§ **Your assignment**:
Take the data below and extract the lines from the one with "consiste en absorber" to the one with "Estos impactos se", inclusive, exactly as written.

(Saved entries)
*-*-*

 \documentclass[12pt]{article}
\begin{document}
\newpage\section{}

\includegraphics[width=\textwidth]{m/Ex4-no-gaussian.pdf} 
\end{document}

*-*-*

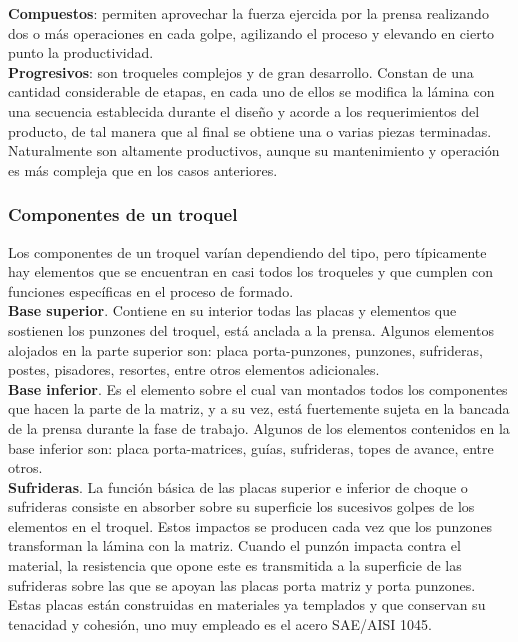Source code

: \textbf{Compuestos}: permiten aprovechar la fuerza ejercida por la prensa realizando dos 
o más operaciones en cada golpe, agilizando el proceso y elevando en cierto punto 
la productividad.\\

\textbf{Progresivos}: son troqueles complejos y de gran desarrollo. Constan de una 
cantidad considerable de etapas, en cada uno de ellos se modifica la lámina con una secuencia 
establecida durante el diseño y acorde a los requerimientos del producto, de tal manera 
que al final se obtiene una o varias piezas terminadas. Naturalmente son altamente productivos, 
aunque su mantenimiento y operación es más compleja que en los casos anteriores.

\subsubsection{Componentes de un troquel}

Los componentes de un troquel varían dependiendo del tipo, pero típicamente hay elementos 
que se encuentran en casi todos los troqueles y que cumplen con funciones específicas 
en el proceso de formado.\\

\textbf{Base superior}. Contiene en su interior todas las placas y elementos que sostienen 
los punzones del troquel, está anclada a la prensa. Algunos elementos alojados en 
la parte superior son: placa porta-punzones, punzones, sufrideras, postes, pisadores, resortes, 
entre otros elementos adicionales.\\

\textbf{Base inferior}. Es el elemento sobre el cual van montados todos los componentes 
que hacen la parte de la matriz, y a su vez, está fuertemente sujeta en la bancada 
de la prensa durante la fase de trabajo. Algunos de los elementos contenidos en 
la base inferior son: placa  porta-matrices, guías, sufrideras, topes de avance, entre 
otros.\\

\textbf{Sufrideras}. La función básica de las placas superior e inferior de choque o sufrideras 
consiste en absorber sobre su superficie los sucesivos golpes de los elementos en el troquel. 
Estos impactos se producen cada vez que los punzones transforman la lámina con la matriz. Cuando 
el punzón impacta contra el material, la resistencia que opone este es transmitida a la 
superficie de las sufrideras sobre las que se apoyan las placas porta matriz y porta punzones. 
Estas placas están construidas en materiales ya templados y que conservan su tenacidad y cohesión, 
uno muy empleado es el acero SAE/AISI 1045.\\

*-*-*

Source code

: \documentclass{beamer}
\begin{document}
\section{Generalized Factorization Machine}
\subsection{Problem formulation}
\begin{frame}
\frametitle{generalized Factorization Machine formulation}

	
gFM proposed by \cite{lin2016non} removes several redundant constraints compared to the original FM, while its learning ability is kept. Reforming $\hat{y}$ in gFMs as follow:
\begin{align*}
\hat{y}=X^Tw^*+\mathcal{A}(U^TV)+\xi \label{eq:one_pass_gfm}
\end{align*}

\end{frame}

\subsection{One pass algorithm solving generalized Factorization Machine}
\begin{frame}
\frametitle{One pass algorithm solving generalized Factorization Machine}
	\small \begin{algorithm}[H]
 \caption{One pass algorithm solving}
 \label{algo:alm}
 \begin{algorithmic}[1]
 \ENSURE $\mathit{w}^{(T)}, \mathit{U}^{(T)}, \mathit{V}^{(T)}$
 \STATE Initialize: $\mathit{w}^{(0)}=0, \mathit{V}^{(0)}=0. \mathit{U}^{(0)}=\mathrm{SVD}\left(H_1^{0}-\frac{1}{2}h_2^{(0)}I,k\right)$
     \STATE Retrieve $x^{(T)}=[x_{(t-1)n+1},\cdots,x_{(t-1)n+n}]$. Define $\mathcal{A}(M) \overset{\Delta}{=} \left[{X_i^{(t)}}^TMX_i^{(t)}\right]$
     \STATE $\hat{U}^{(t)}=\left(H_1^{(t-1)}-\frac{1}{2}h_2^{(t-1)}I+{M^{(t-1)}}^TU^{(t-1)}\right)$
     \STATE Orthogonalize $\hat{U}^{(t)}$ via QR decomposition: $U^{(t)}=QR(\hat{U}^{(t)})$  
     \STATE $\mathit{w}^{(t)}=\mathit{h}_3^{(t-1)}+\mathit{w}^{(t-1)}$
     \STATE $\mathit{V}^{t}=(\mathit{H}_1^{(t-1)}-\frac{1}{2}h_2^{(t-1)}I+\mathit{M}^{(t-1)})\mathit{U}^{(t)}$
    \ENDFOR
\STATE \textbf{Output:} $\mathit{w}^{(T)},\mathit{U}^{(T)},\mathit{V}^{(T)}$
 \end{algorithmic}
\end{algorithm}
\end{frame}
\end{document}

*-*-*

§ **Problem solution**:
consiste en absorber sobre su superficie los sucesivos golpes de los elementos en el troquel. 
Estos impactos se producen cada vez que los punzones transforman la lámina con la matriz. Cuando 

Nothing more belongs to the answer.